Retablo Sound System is a sound and light installation, constructed mainly from recycled cardboard. It implements an audiovisual composition using more than 100 LEDs and seven “screens” that project animations, synchronized with audio reproduced through seven amplified channels. Small plastic figures and toys come to life through the sequential lighting of the lights.

In spanish, the term “Retablo” refers both to altarpieces and small puppet stages. This work fuses the theatrical tradition of puppets and shadow theater (“tableau”) with the aesthetics of iconic Jamaican amplification systems, creating a hybrid and format. Both practices, with a strong DIY (Do It Yourself) imprint, converge here. This small automated theater invokes dreamlike scenes that function as a possible territory for confronting one's own and collective fears in these uncertain and turbulent times.
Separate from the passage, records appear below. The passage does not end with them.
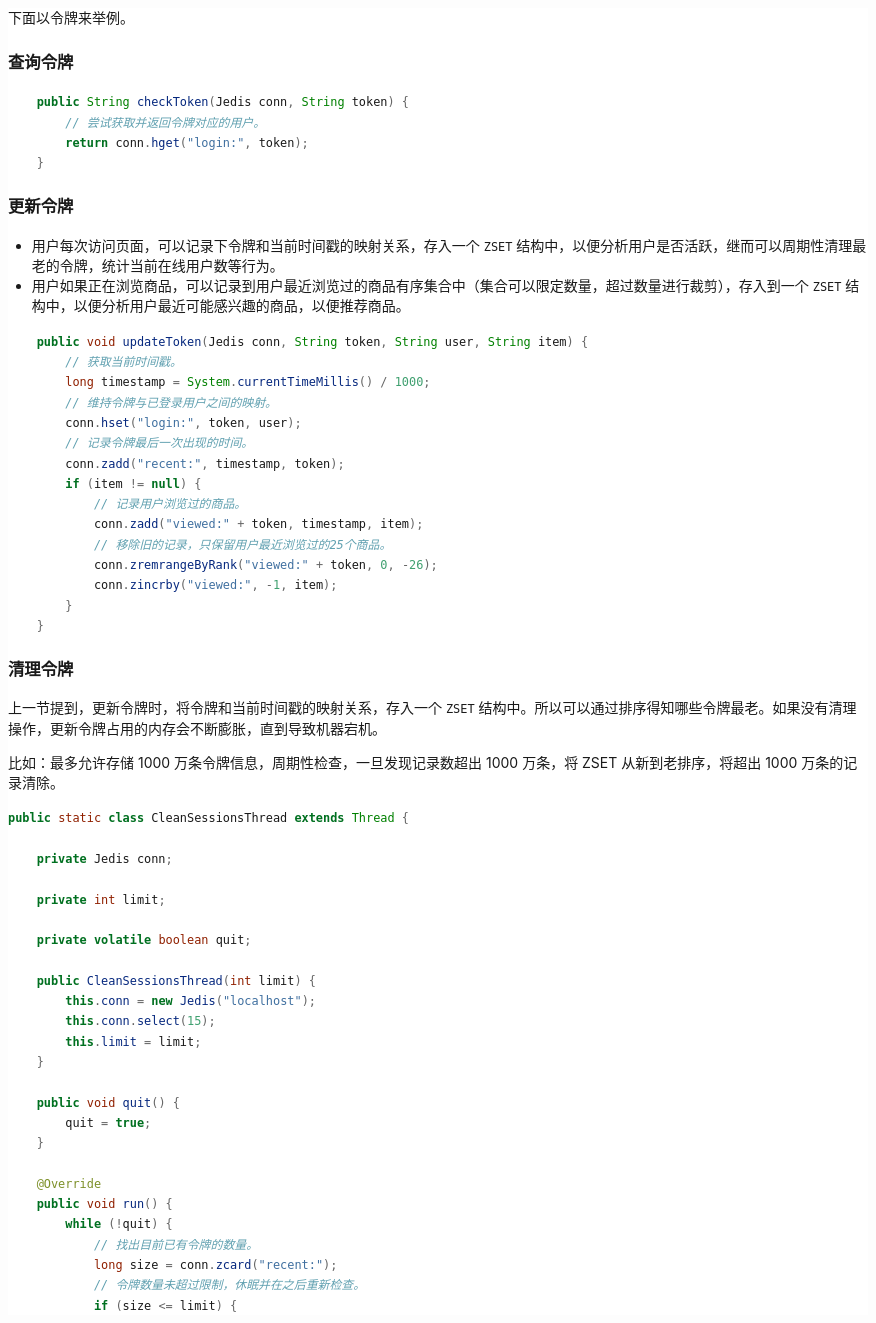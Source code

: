 下面以令牌来举例。

### 查询令牌

```java
    public String checkToken(Jedis conn, String token) {
        // 尝试获取并返回令牌对应的用户。
        return conn.hget("login:", token);
    }
```

### 更新令牌

- 用户每次访问页面，可以记录下令牌和当前时间戳的映射关系，存入一个 `ZSET` 结构中，以便分析用户是否活跃，继而可以周期性清理最老的令牌，统计当前在线用户数等行为。
- 用户如果正在浏览商品，可以记录到用户最近浏览过的商品有序集合中（集合可以限定数量，超过数量进行裁剪），存入到一个 `ZSET` 结构中，以便分析用户最近可能感兴趣的商品，以便推荐商品。

```java
    public void updateToken(Jedis conn, String token, String user, String item) {
        // 获取当前时间戳。
        long timestamp = System.currentTimeMillis() / 1000;
        // 维持令牌与已登录用户之间的映射。
        conn.hset("login:", token, user);
        // 记录令牌最后一次出现的时间。
        conn.zadd("recent:", timestamp, token);
        if (item != null) {
            // 记录用户浏览过的商品。
            conn.zadd("viewed:" + token, timestamp, item);
            // 移除旧的记录，只保留用户最近浏览过的25个商品。
            conn.zremrangeByRank("viewed:" + token, 0, -26);
            conn.zincrby("viewed:", -1, item);
        }
    }
```

### 清理令牌

上一节提到，更新令牌时，将令牌和当前时间戳的映射关系，存入一个 `ZSET` 结构中。所以可以通过排序得知哪些令牌最老。如果没有清理操作，更新令牌占用的内存会不断膨胀，直到导致机器宕机。

比如：最多允许存储 1000 万条令牌信息，周期性检查，一旦发现记录数超出 1000 万条，将 ZSET 从新到老排序，将超出 1000 万条的记录清除。

```java
public static class CleanSessionsThread extends Thread {

    private Jedis conn;

    private int limit;

    private volatile boolean quit;

    public CleanSessionsThread(int limit) {
        this.conn = new Jedis("localhost");
        this.conn.select(15);
        this.limit = limit;
    }

    public void quit() {
        quit = true;
    }

    @Override
    public void run() {
        while (!quit) {
            // 找出目前已有令牌的数量。
            long size = conn.zcard("recent:");
            // 令牌数量未超过限制，休眠并在之后重新检查。
            if (size <= limit) {
```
The installation is constructed from cardboard, mostly recovered from the street. The material was cut and carved using both hand tools and a laser cutter, resulting in an integration of traditional craftsmanship and digital manufacturing.
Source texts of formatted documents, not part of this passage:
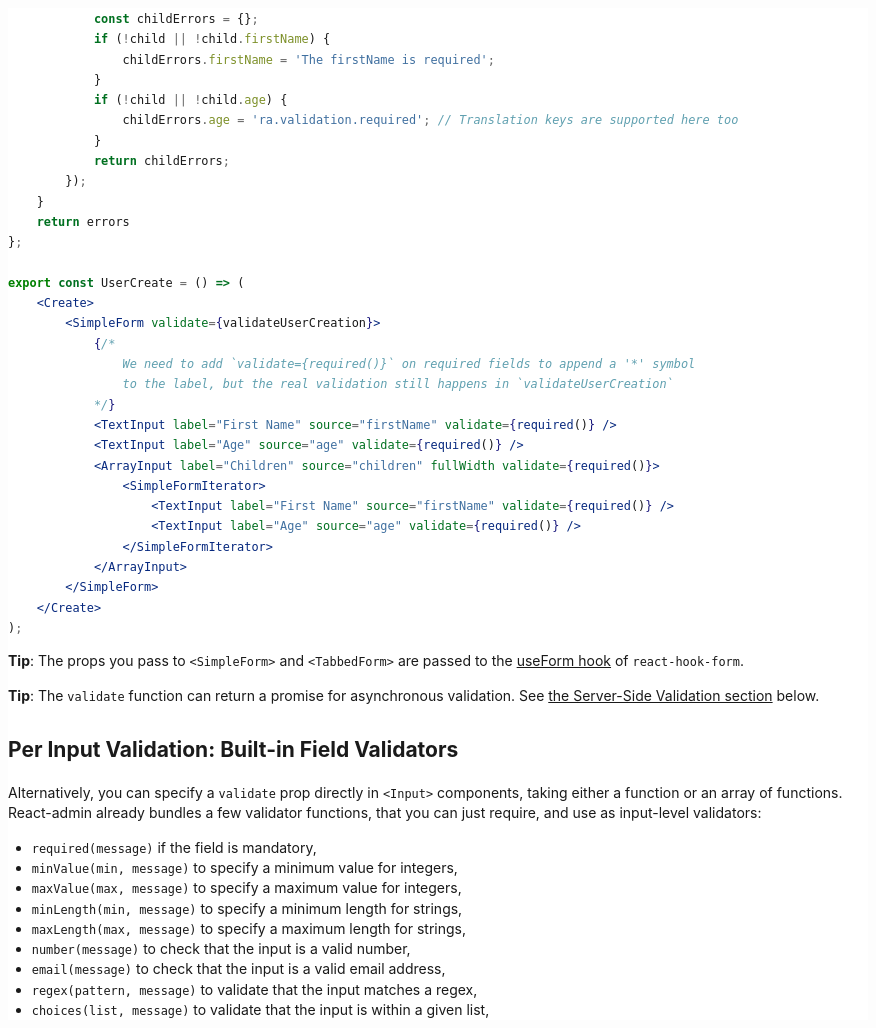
 ```jsx
            const childErrors = {};
            if (!child || !child.firstName) {
                childErrors.firstName = 'The firstName is required';
            }
            if (!child || !child.age) {
                childErrors.age = 'ra.validation.required'; // Translation keys are supported here too
            }
            return childErrors;
        });
    }
    return errors
};

export const UserCreate = () => (
    <Create>
        <SimpleForm validate={validateUserCreation}>
            {/* 
                We need to add `validate={required()}` on required fields to append a '*' symbol 
                to the label, but the real validation still happens in `validateUserCreation`
            */}
            <TextInput label="First Name" source="firstName" validate={required()} />
            <TextInput label="Age" source="age" validate={required()} />
            <ArrayInput label="Children" source="children" fullWidth validate={required()}>
                <SimpleFormIterator>
                    <TextInput label="First Name" source="firstName" validate={required()} />
                    <TextInput label="Age" source="age" validate={required()} />
                </SimpleFormIterator>
            </ArrayInput>
        </SimpleForm>
    </Create>
);
```

**Tip**: The props you pass to `<SimpleForm>` and `<TabbedForm>` are passed to the [useForm hook](https://react-hook-form.com/api/useform) of `react-hook-form`.

**Tip**: The `validate` function can return a promise for asynchronous validation. See [the Server-Side Validation section](#server-side-validation) below.

## Per Input Validation: Built-in Field Validators

Alternatively, you can specify a `validate` prop directly in `<Input>` components, taking either a function or an array of functions. React-admin already bundles a few validator functions, that you can just require, and use as input-level validators:

* `required(message)` if the field is mandatory,
* `minValue(min, message)` to specify a minimum value for integers,
* `maxValue(max, message)` to specify a maximum value for integers,
* `minLength(min, message)` to specify a minimum length for strings,
* `maxLength(max, message)` to specify a maximum length for strings,
* `number(message)` to check that the input is a valid number,
* `email(message)` to check that the input is a valid email address,
* `regex(pattern, message)` to validate that the input matches a regex,
* `choices(list, message)` to validate that the input is within a given list,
Retablo Sound System emerged from a project originally designed for workshops, based on the challenge of using digital electronics to create light animation devices. Children and adults use a shoebox, a microcontroller, a joystick, and a strip of Pixel LEDs to animate figures and toys from their own collections. The opening of the installation in Buenos Aires was accompanied by these workshops.

This piece and its associated activities seek to generate a “digital update” of philosophical toys, conceived as simple cinema machines that integrate cardboard and silicon. Their purpose is to seek some truth in the projected light, offering a reflective counterpart in a time saturated with deceptive screens.


Retablo Sound System was exhibited for the first time in the exhibition “Rituales Tecnológicos” in August 2025 (Centro Cultural Kirchner, Buenos Aires).

Single Board Computer running Bitwig Studio DAW with the AV score. The integrated Arduino board controlls the 96 pixel LEDs. A custom cardboard case was specially made for the exhibition

Image taken while prototyping the “main scene”, showing the characters and the custom built electronics that drive the high power LEDs


As part of the exhibition, three free animation workshops were held, based on the light animation technique used in the installation.

These workshops were held in collaboration with Flexible Laboratorio.


The first implementation of this project took place during my participation in the Multiplica Festival in Luxembourg (February 2023). The potential demonstrated by the interface in contact with children led to further development.